Supreme Court President Dorit Beinish said Wednesday that Israel
stands at a legislative crossroads, expressing concern that the Jewish state hasn't made adequate progress in the human rights arena over the past two decades.
"It's doubtful that our political culture has undergone significant change as result of the constitutional revolution," Beinish posited, referring to a set of human rights laws that were passed in 1992. "How seriously can the basic law be taken if it can be cast aside with temporary orders?"
Beinish, who spoke at an event held at Herzliya's Interdisciplinary Center to mark the 20th anniversary of the controversial legislation, warned against a "shaky" lawmaking institution, but noted that she is not optimistic about the prospect of the Knesset overcoming these "deficiencies" in the near future.
Beinish, Justice Minister Yaakov Ne'eman (Photo: Arnon Paz)
"I am afraid for the legislative system," she said. "It is very difficult to see what's coming ahead.

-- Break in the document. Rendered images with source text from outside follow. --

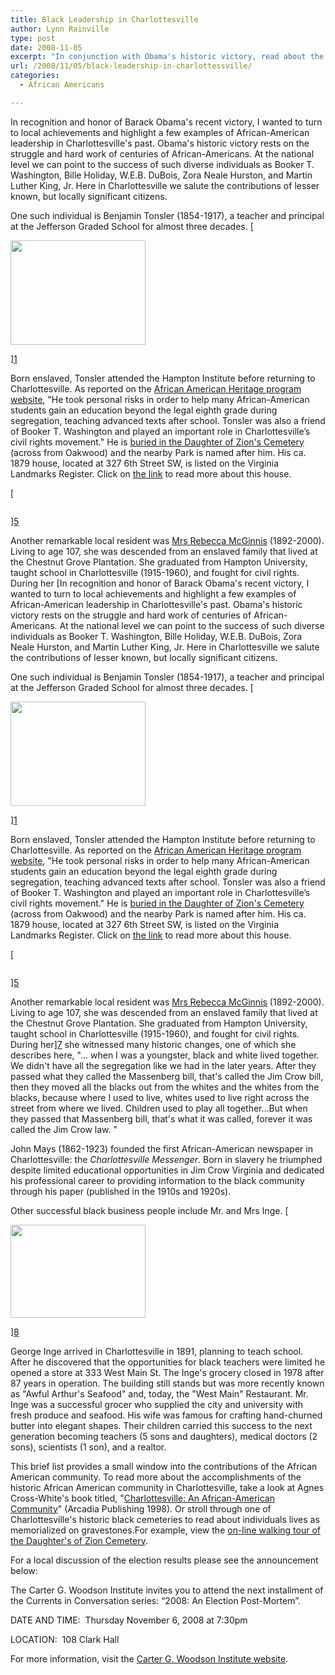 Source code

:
 ```yaml
---
title: Black Leadership in Charlottesville
author: Lynn Rainville
type: post
date: 2008-11-05
excerpt: "In conjunction with Obama's historic victory, read about the historic successes of Charlottesville's African-American community..."
url: /2008/11/05/black-leadership-in-charlottessville/
categories:
  - African Americans

---
```

In recognition and honor of Barack Obama's recent victory, I wanted to turn to local achievements and highlight a few examples of African-American leadership in Charlottesville's past. Obama's historic victory rests on the struggle and hard work of centuries of African-Americans. At the national level we can point to the success of such diverse individuals as Booker T. Washington, Bille Holiday, W.E.B. DuBois, Zora Neale Hurston, and Martin Luther King, Jr. Here in Charlottesville we salute the contributions of lesser known, but locally significant citizens.

One such individual is Benjamin Tonsler (1854-1917), a teacher and principal at the Jefferson Graded School for almost three decades. [

<img   src="/media/2008/11/benjamintonslerhse.jpg" alt="" width="216" height="167" />

][1]

Born enslaved, Tonsler attended the Hampton Institute before returning to Charlottesville. As reported on the [African American Heritage program website][2], "He took personal risks in order to help many African-American students gain an education beyond the legal eighth grade during segregation, teaching advanced texts after school. Tonsler was also a friend of Booker T. Washington and played an important role in Charlottesville’s civil rights movement." He is [buried in the Daughter of Zion's Cemetery][3] (across from Oakwood) and the nearby Park is named after him. His ca. 1879 house, located at 327 6th Street SW, is listed on the Virginia Landmarks Register. Click on [the link][4] to read more about this house.

[

<img   src="/media/2008/11/rebeccamcginnis.jpg" alt="" />

][5]

Another remarkable local resident was [Mrs Rebecca McGinnis][6] (1892-2000). Living to age 107, she was descended from an enslaved family that lived at the Chestnut Grove Plantation. She graduated from Hampton University, taught school in Charlottesville (1915-1960), and fought for civil rights. During her [In recognition and honor of Barack Obama's recent victory, I wanted to turn to local achievements and highlight a few examples of African-American leadership in Charlottesville's past. Obama's historic victory rests on the struggle and hard work of centuries of African-Americans. At the national level we can point to the success of such diverse individuals as Booker T. Washington, Bille Holiday, W.E.B. DuBois, Zora Neale Hurston, and Martin Luther King, Jr. Here in Charlottesville we salute the contributions of lesser known, but locally significant citizens.

One such individual is Benjamin Tonsler (1854-1917), a teacher and principal at the Jefferson Graded School for almost three decades. [

<img   src="/media/2008/11/benjamintonslerhse.jpg" alt="" width="216" height="167" />

][1]

Born enslaved, Tonsler attended the Hampton Institute before returning to Charlottesville. As reported on the [African American Heritage program website][2], "He took personal risks in order to help many African-American students gain an education beyond the legal eighth grade during segregation, teaching advanced texts after school. Tonsler was also a friend of Booker T. Washington and played an important role in Charlottesville’s civil rights movement." He is [buried in the Daughter of Zion's Cemetery][3] (across from Oakwood) and the nearby Park is named after him. His ca. 1879 house, located at 327 6th Street SW, is listed on the Virginia Landmarks Register. Click on [the link][4] to read more about this house.

[

<img   src="/media/2008/11/rebeccamcginnis.jpg" alt="" />

][5]

Another remarkable local resident was [Mrs Rebecca McGinnis][6] (1892-2000). Living to age 107, she was descended from an enslaved family that lived at the Chestnut Grove Plantation. She graduated from Hampton University, taught school in Charlottesville (1915-1960), and fought for civil rights. During her][7] she witnessed many historic changes, one of which she describes here, "&#8230; when I was a youngster, black and white lived together. We didn't have all the segregation like we had in the later years. After they passed what they called the Massenberg bill, that's called the Jim Crow bill, then they moved all the blacks out from the whites and the whites from the blacks, because where I used to live, whites used to live right across the street from where we lived. Children used to play all together&#8230;But when they passed that Massenberg bill, that's what it was called, forever it was called the Jim Crow law. "

John Mays (1862-1923) founded the first African-American newspaper in Charlottesville: the _Charlottesville Messenger_. Born in slavery he triumphed despite limited educational opportunities in Jim Crow Virginia and dedicated his professional career to providing information to the black community through his paper (published in the 1910s and 1920s).

Other successful black business people include Mr. and Mrs Inge. [

<img   src="/media/2008/11/ingegrocery.jpg" alt="" width="216" height="149" />

][8]

George Inge arrived in Charlottesville in 1891, planning to teach school. After he discovered that the opportunities for black teachers were limited he opened a store at 333 West Main St. The Inge's grocery closed in 1978 after 87 years in operation. The building still stands but was more recently known as "Awful Arthur's Seafood" and, today, the "West Main" Restaurant. Mr. Inge was a successful grocer who supplied the city and university with fresh produce and seafood. His wife was famous for crafting hand-churned butter into elegant shapes. Their children carried this success to the next generation becoming teachers (5 sons and daughters), medical doctors (2 sons), scientists (1 son), and a realtor.

This brief list provides a small window into the contributions of the African American community. To read more about the accomplishments of the historic African American community in Charlottesville, take a look at Agnes Cross-White's book titled, "[Charlottesville: An African-American Community][9]" (Arcadia Publishing 1998). Or stroll through one of Charlottesville's historic black cemeteries to read about individuals lives as memorialized on gravestones.For example, view the [on-line walking tour of the Daughter's of Zion Cemetery][10].

For a local discussion of the election results please see the announcement below:

The Carter G. Woodson Institute invites you to attend the next installment of the Currents in Conversation series: “2008: An Election Post-Mortem”.
  
DATE AND TIME:  Thursday November 6, 2008 at 7:30pm
  
LOCATION:  108 Clark Hall

For more information, visit the [Carter G. Woodson Institute website][11].

 [1]: /media/2008/11/benjamintonslerhse.jpg
 [2]: http://www.aaheritageva.org/search/sites.php?site_id=600
 [3]: http://www.virginia.edu/woodson/projects/aacaac/db/person/details/DOZ:18/
 [4]: http://www.dhr.virginia.gov/registers/Cities/Charlottesville/BenTonslerHouseCharlottesvilleMRA_HD_textlist.htm
 [5]: /media/2008/11/rebeccamcginnis.jpg
 [6]: http://cti.itc.virginia.edu/~aas405b/mcginnis.html
 [7]: http://cti.itc.virginia.edu/~aas405b/mcginnismem.html
 [8]: /media/2008/11/ingegrocery.jpg
 [9]: http://www.amazon.com/Charlottesville-VA-African-American-Community-America/dp/0752408895
 [10]: http://www.virginia.edu/woodson/projects/aacaac/CemSearch_Walking.shtml
 [11]: http://artsandsciences.virginia.edu/woodson/index.html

In a society that is so divided and polarized, finding common ground isn't easy."
The judge stressed that the events of the past year
have defined a need for basic law that addresses social rights, and called for more a aggressive promotion of a constitution.
"A review of the reality over the past twenty years shows that despite the difficulties and the criticism, the idea of a constitution exists in the State of Israel," she said, adding that along with the positive developments, the current state of affairs is unsatisfactory.
Some 30 social protesters
stood up prior to Beinish's speech and read out what they called the "Human Rights Declaration in Israel, 2011."
"It was difficult to understand what you said," the judge told the activists. "But I understand that we are all for social justice."